They don't say whether their design takes practical concerns into account and preserve the functional aspects that gave the pylons their current shape.



The linked article states implies they are built:

“These are the first two prototypes — which have already been developed and pre-tested for structural stability and high-voltage performance.”

That’s very weaselly of them.


The caption even more so "Photo courtesy of GP designpartners" - if this is not actually a photo.


I'm sure something like this would be doable and I like the idea, but the stag doesn't seem structurally sound for example.

People generally just want cables to be buried, but apparently this poses more problems than just added cost, so companies are reluctant to do it (as far as I understand it at least, I've only looked it up briefly in relation to the Ventilus/Boucle du Hainaut project here in Belgium).


Burying high voltage lines comes with problems of isolation. Air is good insulator while still allowing heat dissipation, ground is good conductor. You can isolate but then you need cooling. It get's complicated and expensive.


Also it dries out the soil.


> the stag doesn't seem structurally sound for example

It's concept art, it doesn't have to be structurally sound or even make economic sense - the creators got their clicks!

We ought to be more sceptical of this kind of thing :/


Here in Germany there were still enough protests even against buried cables. The construction is still disruptive, and they aren't completely invisible afterwards (they emit heat that can lead to visibly different vegetation on the surface, and you can't plant trees on them) so they don't really satisfy the "but my property prices" crowd (of course they have a long list of real and imagined concerns, but imho they mostly boil down to disruption from construction, pseudoscience and property prices)

Moving the discussion to "we put some sculptures in your landscape, and in return those sculptures carry some cables" might genuinely help


> Moving the discussion to "we put some sculptures in your landscape, and in return those sculptures carry some cables" might genuinely help [..]

If you have the Alps on your doorstep, you may simply want your landscape to stay the way it is, neither adding (modern) sculptures nor (overground) power cables.

Think of the Sierra Club.


I think this is one of many times it's not possible for everything to stay the same.
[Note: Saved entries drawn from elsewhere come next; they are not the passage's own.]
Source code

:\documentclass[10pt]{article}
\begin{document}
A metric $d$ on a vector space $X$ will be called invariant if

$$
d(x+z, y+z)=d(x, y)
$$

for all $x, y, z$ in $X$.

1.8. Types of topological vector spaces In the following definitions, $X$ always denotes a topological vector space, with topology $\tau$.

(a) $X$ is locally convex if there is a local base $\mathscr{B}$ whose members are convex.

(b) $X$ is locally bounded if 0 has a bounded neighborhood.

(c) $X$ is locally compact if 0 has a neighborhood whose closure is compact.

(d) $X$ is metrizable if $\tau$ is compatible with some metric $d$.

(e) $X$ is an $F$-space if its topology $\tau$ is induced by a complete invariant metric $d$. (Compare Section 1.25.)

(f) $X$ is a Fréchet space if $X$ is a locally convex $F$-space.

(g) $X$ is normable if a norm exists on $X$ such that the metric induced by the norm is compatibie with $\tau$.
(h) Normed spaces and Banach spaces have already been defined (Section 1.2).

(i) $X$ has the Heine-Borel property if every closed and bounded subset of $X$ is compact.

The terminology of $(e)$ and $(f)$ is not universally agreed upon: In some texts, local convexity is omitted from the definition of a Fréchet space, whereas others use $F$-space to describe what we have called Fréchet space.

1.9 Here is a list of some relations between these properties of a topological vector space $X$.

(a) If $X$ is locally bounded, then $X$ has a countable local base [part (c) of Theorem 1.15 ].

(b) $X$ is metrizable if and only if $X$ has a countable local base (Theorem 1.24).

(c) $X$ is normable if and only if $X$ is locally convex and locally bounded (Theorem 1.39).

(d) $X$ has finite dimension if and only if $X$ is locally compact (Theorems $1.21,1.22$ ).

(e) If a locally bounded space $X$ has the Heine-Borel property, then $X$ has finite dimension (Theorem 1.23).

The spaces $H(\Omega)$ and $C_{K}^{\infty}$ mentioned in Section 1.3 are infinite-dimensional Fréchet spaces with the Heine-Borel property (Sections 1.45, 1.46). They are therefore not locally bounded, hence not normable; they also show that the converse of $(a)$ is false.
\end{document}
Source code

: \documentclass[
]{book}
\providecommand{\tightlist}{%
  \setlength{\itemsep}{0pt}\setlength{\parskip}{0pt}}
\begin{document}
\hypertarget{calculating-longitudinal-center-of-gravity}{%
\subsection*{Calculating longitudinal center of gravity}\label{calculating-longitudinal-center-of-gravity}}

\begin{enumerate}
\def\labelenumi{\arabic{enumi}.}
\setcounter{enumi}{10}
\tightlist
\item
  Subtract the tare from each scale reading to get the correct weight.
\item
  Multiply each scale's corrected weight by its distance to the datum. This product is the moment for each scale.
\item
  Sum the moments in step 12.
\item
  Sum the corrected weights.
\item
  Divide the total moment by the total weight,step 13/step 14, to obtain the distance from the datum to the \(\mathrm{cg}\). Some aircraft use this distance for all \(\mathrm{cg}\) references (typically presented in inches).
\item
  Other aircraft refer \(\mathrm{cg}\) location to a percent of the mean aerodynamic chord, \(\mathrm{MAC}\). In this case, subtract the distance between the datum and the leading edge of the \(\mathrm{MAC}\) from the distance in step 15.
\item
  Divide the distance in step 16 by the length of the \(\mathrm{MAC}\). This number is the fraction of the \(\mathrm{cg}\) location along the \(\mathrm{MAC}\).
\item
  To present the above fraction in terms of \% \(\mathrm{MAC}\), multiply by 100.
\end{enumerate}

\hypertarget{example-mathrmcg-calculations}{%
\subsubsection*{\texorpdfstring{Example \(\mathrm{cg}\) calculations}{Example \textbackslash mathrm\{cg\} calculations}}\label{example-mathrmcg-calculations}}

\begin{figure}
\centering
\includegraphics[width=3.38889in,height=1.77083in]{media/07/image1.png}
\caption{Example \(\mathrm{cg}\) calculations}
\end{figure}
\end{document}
If everyone fights and delays switch away from fossil fuels, the landscape will change in one way. If these lines are run, it will change in another. I have my opinions about which a true nature lover would prefer.


The litmus test for all "oh noes! Don't put any engineering into our pretty mountains!" should always be a proposal to dismantle the Karprun reservoirs, the Landwasser viaduct and the Stelvio hairpins. Because visible engineering is bad, right?


> Because visible engineering is bad, right?

Don't forget all the ski lifts in the Alps...


The Alps are mostly impacted. Once you reach the mountains in Germany there aren't many consumers of electricity left requiring new power lines.

The big new power lines are needed to get electricity from offshore Windparks in the Northern and Baltic Sea to industrial zones south. The conflicts are with villagers in probably nice but not as special areas as the Alps.


Where I live there is a very ugly line of cables that follows a motorway. This motorway was built recently. Surely they could have put a cable duct, trench or similar alongside it, or an under the adjacent cycle path. Maintenance would surely be cheaper too.


> Surely they could have put a cable duct, trench or similar alongside it, or an under the adjacent cycle path. Maintenance would surely be cheaper too.

Burying a cable is 3x to 10x more expensive than running it overhead. [1]

Although faults are less common, they become much more expensive to fix - digging the cables up to fix is expensive, and it's even more expensive when you don't know quite where the fault is and you need a bunch of exploratory digging.

And unlike California, Austria doesn't have a load of wildfire problems.

[1] https://www.energy.gov/sites/default/files/2024-11/111524_Un... https://www.theiet.org/media/ss5ndfti/electricity-transmissi...


Good links thanks.

I’m sure the equation is different when the cabling is following a route that’s already having earthworks done, but that would seem unlikely to overcome a 4-5x price difference.


Not an expert on this, but why do the cables have to be buried? Couldn't you put them into a trench with some kind of cover, that could be quickly be opened again for maintenance?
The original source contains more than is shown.